第4話 最後の日

 Aちゃんは、その頃絶好調だった。


 クラスに彼氏ができた。

 彼はクラスで二番目に人気の男子で、サッカー部のイケメンだった。

 実はBちゃんもその子のことが好きだったのだ・・・前からAちゃんに話していたけど、最近はほとんど喋っていないから、Aちゃんはもう遠慮しなくていいやと思ったんだろう。Bちゃんはこの男子とほとんど喋ったこともない。こういう状況で、Aちゃんがその子を取ったと言ったらおかしいだろう。


 さらに、Aちゃんは買い物しているところをスカウトされて、芸能事務所に所属することになった。特に仕事はしてないけど、それでも学校で話題になった。


 その一方で、Bちゃんはだんだんクラスで孤立するようになっていた。ほとんどの子は、BちゃんがAちゃんの友達だから仲良くしてくれていたんだ。


 運命の時は、いつもと同じような昼休みだった。

 教室には半分くらいの生徒がいたそうだ。

 Aちゃんはトイレに行って戻ってきたばかりで、たまたま一人だった。大体誰かと一緒だから珍しかった。机の中を覗いて、次の授業の準備をしていた。


 Bちゃんは手提げカバンを持って、Aちゃんにこっそり近づいて行った。

「いまだ!」 

 Aちゃんが腰を曲げて机の中を覗いた瞬間。

 Bちゃんはすかさず駆け寄った。そして、カバンからさっと包丁を取り出した。

「キャー!!!」

 それに気が付いた女子生徒が悲鳴を上げた。


 Bちゃんが包丁でAちゃんの首をぐさりと刺した。

 一瞬だった。

 Aちゃんはびっくりしたまま首を抑えていた。


 動脈を切ってしまい、どくどくと血があふれた。

 机はの上のテキストは血まみれだった。

 みんな「キャー」、「キャー」と悲鳴を上げて教室から逃げ出して、階段を下りて外まで走った。

「Aちゃんが、刺された!」

 その階の生徒みんなが逃げた。


 しばらくして、警察が教室を覗いてみたら、傍らにBちゃんが呆然と立っていたらしい。包丁はAちゃんの首に刺さったままだった。

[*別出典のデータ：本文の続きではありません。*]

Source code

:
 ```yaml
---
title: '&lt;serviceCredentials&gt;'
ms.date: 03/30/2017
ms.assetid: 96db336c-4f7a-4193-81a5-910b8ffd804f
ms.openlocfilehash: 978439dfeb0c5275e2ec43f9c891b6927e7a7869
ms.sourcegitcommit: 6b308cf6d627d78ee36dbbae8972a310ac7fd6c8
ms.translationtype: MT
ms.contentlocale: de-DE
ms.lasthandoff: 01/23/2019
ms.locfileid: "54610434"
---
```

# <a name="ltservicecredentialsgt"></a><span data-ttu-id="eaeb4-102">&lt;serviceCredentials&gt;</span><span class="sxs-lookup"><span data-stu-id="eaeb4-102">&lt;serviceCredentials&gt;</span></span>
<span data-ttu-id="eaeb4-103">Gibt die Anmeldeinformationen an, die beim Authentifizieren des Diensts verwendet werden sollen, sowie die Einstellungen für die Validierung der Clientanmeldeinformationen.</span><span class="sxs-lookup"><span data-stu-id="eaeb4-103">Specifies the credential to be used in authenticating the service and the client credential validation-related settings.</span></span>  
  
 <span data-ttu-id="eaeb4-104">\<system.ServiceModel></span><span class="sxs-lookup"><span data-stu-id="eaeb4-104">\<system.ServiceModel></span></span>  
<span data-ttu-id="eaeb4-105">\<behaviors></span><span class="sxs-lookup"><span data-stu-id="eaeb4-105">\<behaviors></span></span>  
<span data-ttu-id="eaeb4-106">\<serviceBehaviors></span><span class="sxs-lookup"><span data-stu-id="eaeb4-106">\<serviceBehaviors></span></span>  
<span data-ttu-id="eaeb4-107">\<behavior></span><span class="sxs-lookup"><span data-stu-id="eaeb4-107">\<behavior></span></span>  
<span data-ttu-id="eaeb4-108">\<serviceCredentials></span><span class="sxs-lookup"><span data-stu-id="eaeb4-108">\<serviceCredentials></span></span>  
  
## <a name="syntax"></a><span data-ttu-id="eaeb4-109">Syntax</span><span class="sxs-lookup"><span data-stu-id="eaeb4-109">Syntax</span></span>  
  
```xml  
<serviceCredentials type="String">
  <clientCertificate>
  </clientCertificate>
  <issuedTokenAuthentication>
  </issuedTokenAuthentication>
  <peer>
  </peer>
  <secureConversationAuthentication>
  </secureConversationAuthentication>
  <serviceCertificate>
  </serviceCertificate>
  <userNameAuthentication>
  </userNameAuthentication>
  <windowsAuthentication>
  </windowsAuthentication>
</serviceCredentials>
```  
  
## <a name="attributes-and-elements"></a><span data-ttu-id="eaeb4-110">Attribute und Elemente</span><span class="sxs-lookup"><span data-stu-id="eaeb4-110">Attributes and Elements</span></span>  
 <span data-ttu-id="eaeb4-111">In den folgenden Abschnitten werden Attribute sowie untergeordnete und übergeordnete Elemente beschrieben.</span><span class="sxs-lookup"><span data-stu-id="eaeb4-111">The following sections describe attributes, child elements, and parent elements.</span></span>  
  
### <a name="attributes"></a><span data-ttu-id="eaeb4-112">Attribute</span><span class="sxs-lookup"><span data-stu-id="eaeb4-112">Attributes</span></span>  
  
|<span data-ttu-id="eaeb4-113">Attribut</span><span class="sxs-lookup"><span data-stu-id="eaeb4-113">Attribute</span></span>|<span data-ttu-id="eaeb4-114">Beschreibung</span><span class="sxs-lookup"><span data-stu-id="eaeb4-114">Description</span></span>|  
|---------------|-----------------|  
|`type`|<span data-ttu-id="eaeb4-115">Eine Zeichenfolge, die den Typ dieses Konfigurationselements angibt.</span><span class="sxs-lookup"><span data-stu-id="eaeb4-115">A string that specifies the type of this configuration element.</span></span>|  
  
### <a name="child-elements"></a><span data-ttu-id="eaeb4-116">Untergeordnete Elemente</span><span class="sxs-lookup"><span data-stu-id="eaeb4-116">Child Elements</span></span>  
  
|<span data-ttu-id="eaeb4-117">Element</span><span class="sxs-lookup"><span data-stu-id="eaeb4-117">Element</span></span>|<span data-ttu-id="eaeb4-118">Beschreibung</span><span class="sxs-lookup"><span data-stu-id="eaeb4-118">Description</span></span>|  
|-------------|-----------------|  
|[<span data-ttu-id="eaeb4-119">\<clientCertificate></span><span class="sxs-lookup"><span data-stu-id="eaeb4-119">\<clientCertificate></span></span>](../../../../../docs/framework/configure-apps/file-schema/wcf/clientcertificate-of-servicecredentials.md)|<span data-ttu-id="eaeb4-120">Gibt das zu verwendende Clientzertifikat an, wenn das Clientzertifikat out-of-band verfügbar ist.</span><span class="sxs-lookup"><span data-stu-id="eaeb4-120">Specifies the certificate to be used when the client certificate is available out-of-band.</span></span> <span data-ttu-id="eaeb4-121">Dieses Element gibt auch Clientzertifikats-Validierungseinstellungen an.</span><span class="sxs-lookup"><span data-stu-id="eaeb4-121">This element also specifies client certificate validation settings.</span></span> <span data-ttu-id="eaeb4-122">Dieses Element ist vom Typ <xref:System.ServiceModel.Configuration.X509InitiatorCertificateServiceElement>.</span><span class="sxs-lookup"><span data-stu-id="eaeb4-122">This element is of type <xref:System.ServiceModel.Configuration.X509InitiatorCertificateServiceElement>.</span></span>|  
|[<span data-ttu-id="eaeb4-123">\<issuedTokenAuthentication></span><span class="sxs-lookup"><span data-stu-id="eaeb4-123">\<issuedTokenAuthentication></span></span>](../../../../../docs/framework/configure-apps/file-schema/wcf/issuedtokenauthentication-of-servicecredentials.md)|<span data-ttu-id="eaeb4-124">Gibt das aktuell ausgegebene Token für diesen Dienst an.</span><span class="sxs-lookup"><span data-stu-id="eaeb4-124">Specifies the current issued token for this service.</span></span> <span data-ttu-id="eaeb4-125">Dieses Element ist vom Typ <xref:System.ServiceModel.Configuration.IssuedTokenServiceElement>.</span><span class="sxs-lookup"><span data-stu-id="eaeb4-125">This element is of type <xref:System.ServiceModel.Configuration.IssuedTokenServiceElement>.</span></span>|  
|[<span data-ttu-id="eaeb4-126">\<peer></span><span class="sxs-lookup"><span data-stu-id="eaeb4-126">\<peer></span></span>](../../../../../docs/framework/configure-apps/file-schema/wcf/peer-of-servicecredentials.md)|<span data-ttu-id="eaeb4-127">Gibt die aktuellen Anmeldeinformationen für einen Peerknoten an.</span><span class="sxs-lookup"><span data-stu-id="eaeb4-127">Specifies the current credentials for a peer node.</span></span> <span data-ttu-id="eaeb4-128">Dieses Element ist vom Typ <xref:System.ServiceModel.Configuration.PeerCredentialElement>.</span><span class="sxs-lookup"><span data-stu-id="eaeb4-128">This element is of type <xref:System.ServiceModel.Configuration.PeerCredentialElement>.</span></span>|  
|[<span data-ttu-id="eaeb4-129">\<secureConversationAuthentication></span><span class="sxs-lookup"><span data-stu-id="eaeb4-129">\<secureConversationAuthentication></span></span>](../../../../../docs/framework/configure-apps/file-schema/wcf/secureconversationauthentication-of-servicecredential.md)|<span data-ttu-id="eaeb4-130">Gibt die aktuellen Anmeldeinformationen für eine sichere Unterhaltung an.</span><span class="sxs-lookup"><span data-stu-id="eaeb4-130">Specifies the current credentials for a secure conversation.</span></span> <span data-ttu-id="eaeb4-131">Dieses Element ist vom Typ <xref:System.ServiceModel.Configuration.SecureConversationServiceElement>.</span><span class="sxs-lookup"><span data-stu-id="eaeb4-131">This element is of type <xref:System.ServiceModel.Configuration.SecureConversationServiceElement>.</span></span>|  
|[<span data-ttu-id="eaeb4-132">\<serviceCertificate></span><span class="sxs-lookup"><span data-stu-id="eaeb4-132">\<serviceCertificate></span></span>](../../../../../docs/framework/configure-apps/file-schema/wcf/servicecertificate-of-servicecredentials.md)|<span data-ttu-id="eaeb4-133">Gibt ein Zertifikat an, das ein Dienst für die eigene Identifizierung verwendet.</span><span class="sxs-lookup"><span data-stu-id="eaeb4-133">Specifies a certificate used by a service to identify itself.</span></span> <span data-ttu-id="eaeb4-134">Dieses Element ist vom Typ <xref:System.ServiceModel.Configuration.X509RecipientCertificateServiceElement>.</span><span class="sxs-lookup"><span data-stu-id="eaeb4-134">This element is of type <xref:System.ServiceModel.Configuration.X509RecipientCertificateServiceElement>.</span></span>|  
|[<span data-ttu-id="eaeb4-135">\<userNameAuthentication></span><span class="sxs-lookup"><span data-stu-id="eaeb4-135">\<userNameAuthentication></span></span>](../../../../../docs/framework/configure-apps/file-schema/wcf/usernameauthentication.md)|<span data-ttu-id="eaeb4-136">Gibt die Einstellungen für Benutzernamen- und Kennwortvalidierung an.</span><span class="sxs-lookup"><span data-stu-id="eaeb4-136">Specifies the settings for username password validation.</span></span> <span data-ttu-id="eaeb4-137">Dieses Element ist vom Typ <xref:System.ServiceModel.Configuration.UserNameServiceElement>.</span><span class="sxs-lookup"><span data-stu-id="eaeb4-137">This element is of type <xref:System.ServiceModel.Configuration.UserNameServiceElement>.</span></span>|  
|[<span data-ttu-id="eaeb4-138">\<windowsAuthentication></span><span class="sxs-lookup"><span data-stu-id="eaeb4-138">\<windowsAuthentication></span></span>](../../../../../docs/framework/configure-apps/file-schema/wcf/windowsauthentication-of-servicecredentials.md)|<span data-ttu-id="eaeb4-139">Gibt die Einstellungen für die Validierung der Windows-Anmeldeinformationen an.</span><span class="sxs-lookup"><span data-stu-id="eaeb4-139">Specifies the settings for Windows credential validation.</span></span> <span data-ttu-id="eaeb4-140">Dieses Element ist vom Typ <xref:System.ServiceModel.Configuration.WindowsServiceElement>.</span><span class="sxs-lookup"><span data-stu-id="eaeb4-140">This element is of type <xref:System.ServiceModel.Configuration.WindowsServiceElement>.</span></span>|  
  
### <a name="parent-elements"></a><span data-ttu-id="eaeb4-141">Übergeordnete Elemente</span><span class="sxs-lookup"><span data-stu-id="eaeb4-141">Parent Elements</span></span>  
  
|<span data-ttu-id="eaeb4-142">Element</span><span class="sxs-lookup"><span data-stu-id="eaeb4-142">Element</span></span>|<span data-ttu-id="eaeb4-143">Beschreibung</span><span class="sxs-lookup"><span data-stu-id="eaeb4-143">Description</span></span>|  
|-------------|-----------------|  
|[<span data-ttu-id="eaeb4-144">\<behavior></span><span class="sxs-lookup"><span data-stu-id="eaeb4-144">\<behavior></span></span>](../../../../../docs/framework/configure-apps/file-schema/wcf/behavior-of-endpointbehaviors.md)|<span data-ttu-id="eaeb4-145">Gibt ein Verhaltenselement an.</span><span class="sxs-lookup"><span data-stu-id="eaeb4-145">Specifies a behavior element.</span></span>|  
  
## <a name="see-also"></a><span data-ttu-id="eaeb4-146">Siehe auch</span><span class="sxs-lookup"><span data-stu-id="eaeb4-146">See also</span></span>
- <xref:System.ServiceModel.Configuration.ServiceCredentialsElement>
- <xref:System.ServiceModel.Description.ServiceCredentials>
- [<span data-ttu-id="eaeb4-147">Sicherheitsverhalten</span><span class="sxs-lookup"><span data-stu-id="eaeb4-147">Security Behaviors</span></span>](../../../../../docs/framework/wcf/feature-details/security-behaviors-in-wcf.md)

 Bちゃんは、親が厳しいせいでストレスを溜めていて、さらに学校も楽しくなくなって追い詰められていたようだ。Aちゃんを刺した理由は、見ていてむかつくからだったそう。


『目立たなかったらよかったのに・・・』

 

 みんなそう思ったけど、周りが騒いでいただけで、Aちゃんはごく普通の子だったらしい。ファンクラブなんか作らなかったらよかったのに・・・。俺はそう思う。